■ Task item ■
Please copy every line from the records below that contains the string "voor".

Segment Start: Input

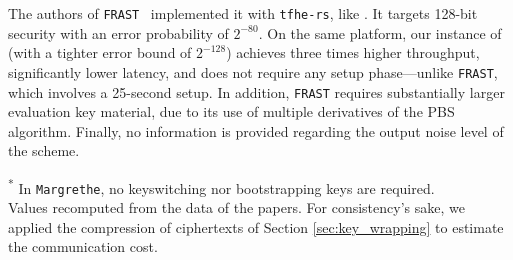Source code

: The authors of \texttt{FRAST}~\cite{ToSC:CCHLOS24} implemented it with \texttt{tfhe-rs}, like \coolName. It targets 128-bit security with an error probability of $2^{-80}$. On the same platform, our instance of \coolName (with a tighter error bound of $2^{-128}$) achieves three times higher throughput, significantly lower latency, and does not require any setup phase—unlike \texttt{FRAST}, which involves a 25-second setup. In addition, \texttt{FRAST} requires substantially larger evaluation key material, due to its use of multiple derivatives of the PBS algorithm. Finally, no information is provided regarding the output noise level of the scheme.



\begin{table}[t!]
	\centering
	\caption{Performance of state-of-the-art TFHE-friendly ciphers (single-threaded when applicable). Communication cost accounts for both the encrypted symmetric key and the evaluation keys. \label{tab:comparisons_soa}}
	\begin{minipage}{\linewidth}
		\footnotesize\textsuperscript{*} In \texttt{Margrethe}, no keyswitching nor bootstrapping keys are required.\\
		\label{fn:margrethe_keysize}
		\footnotesize\textsuperscript{\dag} Values recomputed from the data of the papers. For consistency's sake, we applied the compression of ciphertexts of Section \ref{sec:key_wrapping} to estimate the communication cost.
		\label{fn:comm-cost}
	\end{minipage}
\end{table}


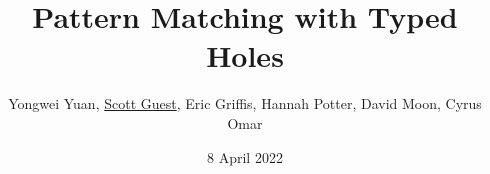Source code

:\documentclass{beamer}
\title[Computer Science Honors Thesis]{Pattern Matching with Typed Holes}
\author{Yongwei Yuan, \underline{Scott Guest}, Eric Griffis, Hannah Potter, David Moon, Cyrus Omar}
\institute{University of Michigan}
\date{8 April 2022}
\newcommand{\li}[1]{\lstinline[basicstyle=\ttfamily\fontsize{9pt}{1em}\selectfont]{#1}}
\begin{document}
\begin{frame}
\titlepage
\end{frame}


\end{document}
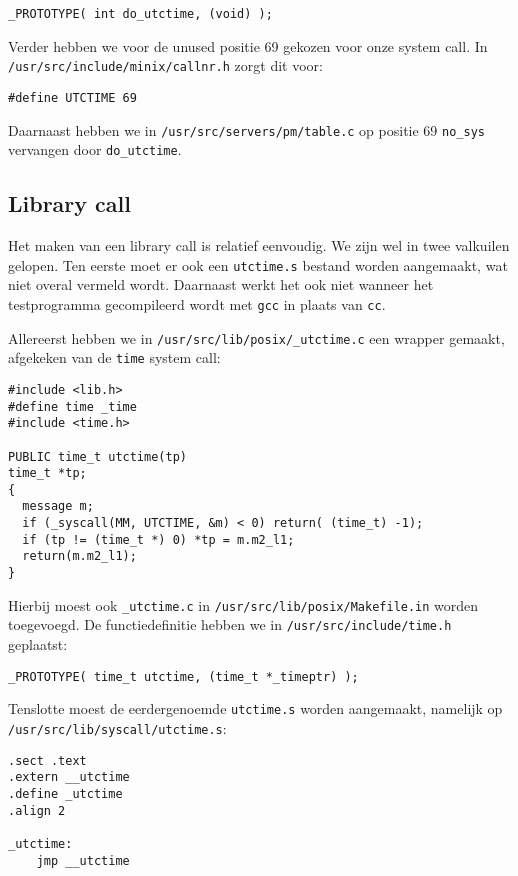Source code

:\documentclass[11pt]{article}
\begin{document}
\begin{verbatim}
_PROTOTYPE( int do_utctime, (void) );
\end{verbatim}

Verder hebben we voor de unused positie 69 gekozen voor onze system call. In \verb+/usr/src/include/minix/callnr.h+
zorgt dit voor:

\begin{verbatim}
#define UTCTIME 69
\end{verbatim}

Daarnaast hebben we in \verb+/usr/src/servers/pm/table.c+ op positie 69 \verb+no_sys+ vervangen
door \verb+do_utctime+.

\subsection*{Library call}

Het maken van een library call is relatief eenvoudig. We zijn wel in twee valkuilen gelopen. Ten eerste
moet er ook een \verb+utctime.s+ bestand worden aangemaakt, wat niet overal vermeld wordt. Daarnaast
werkt het ook niet wanneer het testprogramma gecompileerd wordt met \verb+gcc+ in plaats van \verb+cc+.

Allereerst hebben we in \verb+/usr/src/lib/posix/_utctime.c+ een wrapper gemaakt, afgekeken van de
\verb+time+ system call:

\begin{verbatim}
#include <lib.h>
#define time _time
#include <time.h>

PUBLIC time_t utctime(tp)
time_t *tp;
{
  message m;
  if (_syscall(MM, UTCTIME, &m) < 0) return( (time_t) -1);
  if (tp != (time_t *) 0) *tp = m.m2_l1;
  return(m.m2_l1);
}
\end{verbatim}

Hierbij moest ook \verb+_utctime.c+ in \verb+/usr/src/lib/posix/Makefile.in+ worden toegevoegd.
De functiedefinitie hebben we in \verb+/usr/src/include/time.h+ geplaatst:

\begin{verbatim}
_PROTOTYPE( time_t utctime, (time_t *_timeptr) );
\end{verbatim}

Tenslotte moest de eerdergenoemde \verb+utctime.s+ worden aangemaakt, namelijk op
\verb+/usr/src/lib/syscall/utctime.s+:

\begin{verbatim}
.sect .text
.extern __utctime
.define _utctime
.align 2

_utctime:
	jmp __utctime
\end{verbatim}
\end{document}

Segment End: Input

■ Answer to this problem ■
Verder hebben we voor de unused positie 69 gekozen voor onze system call. In \verb+/usr/src/include/minix/callnr.h+
zorgt dit voor:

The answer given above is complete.